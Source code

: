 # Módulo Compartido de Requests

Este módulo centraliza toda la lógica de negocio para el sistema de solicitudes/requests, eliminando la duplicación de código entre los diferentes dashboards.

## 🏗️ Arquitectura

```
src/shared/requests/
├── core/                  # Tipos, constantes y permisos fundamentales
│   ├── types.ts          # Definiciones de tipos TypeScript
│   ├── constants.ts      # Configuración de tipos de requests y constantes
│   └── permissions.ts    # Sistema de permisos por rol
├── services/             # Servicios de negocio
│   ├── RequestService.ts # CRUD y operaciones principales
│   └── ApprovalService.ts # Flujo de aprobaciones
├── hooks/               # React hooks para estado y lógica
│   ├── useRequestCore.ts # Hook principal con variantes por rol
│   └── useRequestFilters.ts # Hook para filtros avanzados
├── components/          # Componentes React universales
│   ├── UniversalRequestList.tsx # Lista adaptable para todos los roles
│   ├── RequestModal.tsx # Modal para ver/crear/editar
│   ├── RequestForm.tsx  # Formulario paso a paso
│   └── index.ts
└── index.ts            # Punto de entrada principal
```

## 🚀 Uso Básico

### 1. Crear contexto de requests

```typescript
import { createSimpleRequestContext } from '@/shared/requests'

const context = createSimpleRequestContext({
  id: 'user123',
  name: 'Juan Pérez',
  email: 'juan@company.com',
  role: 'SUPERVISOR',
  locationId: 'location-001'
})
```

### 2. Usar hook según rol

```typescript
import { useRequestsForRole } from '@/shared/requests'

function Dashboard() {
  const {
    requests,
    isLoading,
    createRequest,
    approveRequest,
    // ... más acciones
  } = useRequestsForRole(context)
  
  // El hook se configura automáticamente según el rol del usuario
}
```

━━━━

| What you have to do |
The answer must consist of every line from the entries that holds the string "permisos".

| Completed task |
├── core/                  # Tipos, constantes y permisos fundamentales
│   └── permissions.ts    # Sistema de permisos por rol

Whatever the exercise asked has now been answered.